Within the material that follows, how many lines include the string "commands"? Answer with the number and nothing more.

§ **INPUT**:
┄┄┄┄┄┄

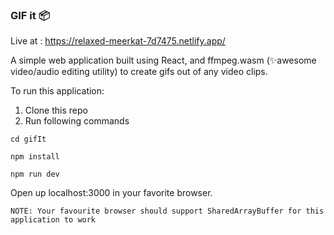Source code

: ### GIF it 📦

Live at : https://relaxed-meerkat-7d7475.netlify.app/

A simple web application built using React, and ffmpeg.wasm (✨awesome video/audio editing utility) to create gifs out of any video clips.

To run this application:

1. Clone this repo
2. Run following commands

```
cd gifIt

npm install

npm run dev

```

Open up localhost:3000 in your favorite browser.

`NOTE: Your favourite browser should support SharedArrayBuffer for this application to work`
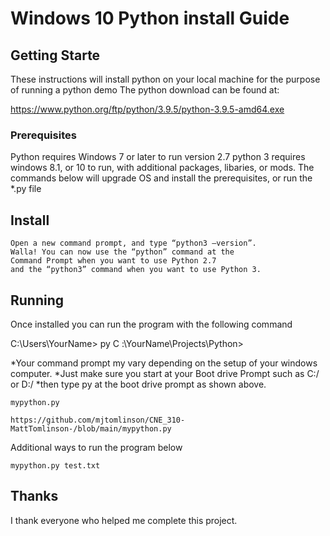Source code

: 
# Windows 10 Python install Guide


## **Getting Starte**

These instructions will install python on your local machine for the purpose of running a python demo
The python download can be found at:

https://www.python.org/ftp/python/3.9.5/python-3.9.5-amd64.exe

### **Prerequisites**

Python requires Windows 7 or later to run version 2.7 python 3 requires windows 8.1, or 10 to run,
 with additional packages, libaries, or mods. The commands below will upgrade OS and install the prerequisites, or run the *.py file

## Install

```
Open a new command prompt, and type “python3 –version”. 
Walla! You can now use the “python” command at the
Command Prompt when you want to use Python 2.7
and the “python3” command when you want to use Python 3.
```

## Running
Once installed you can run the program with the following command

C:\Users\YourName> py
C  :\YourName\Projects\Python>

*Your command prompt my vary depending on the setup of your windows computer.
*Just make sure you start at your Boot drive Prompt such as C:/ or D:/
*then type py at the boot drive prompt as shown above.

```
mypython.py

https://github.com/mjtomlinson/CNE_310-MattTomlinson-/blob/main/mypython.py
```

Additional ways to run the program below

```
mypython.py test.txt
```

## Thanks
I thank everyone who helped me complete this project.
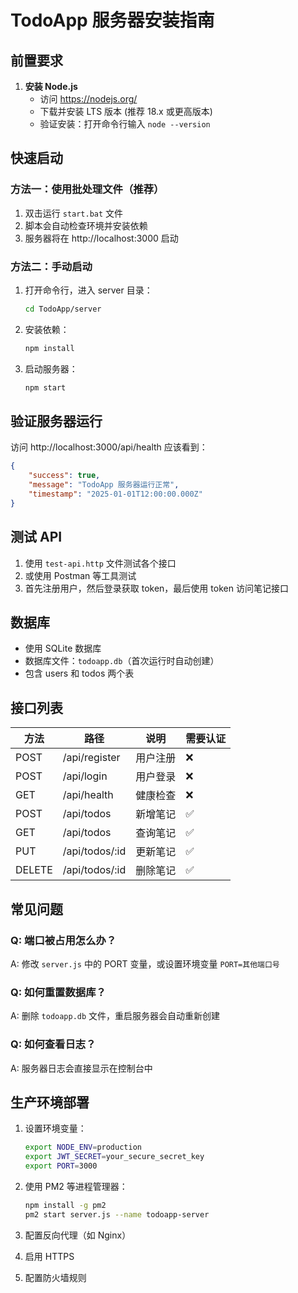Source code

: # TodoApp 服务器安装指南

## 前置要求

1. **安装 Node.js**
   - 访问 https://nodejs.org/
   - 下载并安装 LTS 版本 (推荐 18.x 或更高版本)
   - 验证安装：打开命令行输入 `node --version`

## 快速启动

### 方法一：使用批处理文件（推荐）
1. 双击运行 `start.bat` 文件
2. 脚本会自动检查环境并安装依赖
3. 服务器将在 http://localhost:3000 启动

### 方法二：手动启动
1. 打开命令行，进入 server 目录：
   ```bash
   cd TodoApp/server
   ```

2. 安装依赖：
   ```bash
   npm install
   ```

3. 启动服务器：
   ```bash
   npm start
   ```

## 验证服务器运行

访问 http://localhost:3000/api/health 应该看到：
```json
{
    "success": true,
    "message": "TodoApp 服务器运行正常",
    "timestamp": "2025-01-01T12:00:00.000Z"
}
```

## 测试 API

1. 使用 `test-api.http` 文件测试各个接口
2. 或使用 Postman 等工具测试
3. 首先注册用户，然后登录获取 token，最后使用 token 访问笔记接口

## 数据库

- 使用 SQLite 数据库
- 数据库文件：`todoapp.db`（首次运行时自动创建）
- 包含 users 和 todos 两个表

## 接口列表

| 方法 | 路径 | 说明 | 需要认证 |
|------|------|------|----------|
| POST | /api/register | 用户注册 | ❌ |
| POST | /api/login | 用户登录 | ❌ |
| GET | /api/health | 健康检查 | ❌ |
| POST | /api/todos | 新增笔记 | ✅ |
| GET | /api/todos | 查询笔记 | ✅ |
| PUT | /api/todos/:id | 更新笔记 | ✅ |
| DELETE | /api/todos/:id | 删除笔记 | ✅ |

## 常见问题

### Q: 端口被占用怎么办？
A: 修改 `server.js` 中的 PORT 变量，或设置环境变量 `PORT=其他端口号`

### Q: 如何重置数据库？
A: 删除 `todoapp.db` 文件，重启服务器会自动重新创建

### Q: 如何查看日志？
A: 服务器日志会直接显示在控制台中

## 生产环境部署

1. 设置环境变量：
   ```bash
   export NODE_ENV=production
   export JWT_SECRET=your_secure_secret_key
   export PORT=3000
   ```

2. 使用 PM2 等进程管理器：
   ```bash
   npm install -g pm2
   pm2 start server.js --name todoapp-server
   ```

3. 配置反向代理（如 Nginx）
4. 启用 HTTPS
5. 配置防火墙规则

┄┄┄┄┄┄

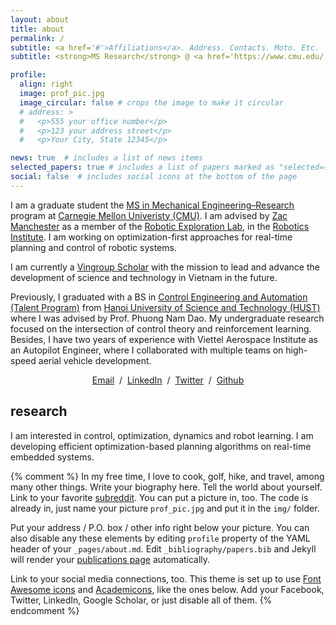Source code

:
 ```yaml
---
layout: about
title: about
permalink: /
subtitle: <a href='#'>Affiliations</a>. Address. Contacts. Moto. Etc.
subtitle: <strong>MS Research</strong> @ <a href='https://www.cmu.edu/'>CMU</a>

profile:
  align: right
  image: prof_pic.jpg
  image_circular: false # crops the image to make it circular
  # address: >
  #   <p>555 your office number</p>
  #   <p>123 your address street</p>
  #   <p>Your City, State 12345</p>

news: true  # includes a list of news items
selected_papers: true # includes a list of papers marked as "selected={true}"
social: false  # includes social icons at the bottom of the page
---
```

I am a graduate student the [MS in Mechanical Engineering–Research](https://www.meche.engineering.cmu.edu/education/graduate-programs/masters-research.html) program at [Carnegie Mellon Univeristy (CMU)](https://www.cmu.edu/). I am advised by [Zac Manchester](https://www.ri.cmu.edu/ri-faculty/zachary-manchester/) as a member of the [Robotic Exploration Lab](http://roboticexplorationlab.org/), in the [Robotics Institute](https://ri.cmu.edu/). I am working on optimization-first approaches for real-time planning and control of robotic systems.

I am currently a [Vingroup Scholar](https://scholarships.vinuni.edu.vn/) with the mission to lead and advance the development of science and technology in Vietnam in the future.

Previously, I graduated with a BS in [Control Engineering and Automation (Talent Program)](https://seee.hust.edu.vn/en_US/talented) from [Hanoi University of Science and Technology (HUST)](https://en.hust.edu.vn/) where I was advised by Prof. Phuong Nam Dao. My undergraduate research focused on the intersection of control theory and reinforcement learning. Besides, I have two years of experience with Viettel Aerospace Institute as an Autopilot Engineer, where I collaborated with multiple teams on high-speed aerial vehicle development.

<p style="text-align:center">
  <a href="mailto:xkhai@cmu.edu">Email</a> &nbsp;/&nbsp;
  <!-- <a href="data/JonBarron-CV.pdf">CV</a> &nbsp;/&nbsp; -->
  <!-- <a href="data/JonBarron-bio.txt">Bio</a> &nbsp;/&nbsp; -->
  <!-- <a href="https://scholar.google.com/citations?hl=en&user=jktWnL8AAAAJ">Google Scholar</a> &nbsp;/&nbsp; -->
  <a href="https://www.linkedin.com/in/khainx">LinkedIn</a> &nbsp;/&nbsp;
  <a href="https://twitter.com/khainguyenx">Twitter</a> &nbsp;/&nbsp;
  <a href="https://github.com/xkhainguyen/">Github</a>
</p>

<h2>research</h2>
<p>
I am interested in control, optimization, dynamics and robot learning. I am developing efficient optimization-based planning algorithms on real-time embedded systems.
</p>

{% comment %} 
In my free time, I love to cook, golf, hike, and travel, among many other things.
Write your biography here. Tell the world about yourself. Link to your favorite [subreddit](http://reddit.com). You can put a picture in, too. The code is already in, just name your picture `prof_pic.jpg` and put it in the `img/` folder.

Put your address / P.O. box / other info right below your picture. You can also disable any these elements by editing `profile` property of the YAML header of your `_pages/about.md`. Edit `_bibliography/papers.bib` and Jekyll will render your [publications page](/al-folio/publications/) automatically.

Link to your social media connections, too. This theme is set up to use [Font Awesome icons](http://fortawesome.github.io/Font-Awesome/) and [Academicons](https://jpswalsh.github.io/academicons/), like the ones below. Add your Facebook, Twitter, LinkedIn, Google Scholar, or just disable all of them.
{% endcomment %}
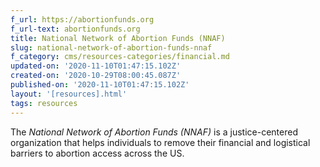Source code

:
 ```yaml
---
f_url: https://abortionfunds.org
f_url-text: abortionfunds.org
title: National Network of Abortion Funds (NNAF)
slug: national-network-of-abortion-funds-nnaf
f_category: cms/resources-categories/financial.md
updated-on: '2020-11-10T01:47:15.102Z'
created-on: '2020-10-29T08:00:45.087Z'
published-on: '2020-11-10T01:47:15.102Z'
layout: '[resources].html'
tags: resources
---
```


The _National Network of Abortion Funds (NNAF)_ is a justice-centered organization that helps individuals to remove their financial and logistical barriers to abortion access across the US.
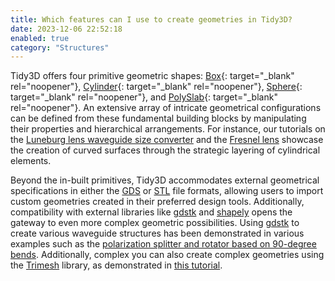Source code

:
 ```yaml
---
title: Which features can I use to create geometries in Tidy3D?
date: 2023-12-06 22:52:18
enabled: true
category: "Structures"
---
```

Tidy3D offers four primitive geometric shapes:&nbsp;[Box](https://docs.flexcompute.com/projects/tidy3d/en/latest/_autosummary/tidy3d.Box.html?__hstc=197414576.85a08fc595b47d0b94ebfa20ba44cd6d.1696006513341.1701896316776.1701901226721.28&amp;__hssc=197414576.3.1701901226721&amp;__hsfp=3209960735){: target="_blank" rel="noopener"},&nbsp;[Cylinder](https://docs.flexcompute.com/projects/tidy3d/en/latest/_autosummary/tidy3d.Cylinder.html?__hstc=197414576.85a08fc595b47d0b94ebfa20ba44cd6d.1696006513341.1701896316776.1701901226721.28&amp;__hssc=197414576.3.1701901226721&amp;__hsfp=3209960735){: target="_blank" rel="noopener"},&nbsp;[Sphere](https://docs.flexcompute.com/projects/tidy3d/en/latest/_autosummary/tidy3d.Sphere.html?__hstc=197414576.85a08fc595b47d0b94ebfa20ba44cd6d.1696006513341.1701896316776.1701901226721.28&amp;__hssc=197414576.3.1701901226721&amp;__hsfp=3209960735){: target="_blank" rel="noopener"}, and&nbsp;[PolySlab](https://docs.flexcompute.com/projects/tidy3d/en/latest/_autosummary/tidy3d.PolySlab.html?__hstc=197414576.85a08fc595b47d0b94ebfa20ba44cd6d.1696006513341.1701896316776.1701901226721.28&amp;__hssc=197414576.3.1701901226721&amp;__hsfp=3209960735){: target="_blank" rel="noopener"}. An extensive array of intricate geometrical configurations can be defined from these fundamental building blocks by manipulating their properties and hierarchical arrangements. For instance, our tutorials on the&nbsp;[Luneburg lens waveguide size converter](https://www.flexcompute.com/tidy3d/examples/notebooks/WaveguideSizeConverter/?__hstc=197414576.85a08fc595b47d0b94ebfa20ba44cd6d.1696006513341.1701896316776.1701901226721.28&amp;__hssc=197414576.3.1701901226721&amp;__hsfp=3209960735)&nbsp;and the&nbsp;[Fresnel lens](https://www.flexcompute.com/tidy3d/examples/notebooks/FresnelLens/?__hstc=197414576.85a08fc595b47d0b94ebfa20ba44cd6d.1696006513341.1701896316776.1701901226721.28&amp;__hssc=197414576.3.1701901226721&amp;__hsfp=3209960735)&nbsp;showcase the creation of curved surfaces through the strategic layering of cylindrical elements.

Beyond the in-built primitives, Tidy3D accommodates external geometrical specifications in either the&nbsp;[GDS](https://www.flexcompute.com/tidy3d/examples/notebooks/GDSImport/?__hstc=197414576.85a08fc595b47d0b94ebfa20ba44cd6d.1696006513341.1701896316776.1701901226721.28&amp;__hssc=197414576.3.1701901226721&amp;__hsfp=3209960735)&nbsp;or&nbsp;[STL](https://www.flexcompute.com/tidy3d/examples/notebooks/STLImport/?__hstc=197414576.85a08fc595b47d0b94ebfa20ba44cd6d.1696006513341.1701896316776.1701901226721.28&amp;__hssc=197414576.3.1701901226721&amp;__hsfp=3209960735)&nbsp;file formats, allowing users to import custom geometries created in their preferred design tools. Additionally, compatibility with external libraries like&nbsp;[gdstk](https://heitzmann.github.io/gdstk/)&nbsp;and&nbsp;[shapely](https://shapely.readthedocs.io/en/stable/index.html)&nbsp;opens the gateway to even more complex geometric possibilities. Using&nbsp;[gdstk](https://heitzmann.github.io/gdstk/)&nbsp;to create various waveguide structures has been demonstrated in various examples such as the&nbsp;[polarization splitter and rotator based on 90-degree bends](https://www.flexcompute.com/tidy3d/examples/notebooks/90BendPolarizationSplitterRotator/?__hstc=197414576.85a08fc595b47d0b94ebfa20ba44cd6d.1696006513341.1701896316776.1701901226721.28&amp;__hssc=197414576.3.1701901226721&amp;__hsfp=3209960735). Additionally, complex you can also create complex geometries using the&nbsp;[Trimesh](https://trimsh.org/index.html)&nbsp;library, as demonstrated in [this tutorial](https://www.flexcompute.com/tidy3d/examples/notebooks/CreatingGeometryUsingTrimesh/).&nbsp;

┄┄┄┄┄┄

§ **WRITTEN SOLUTION**: 2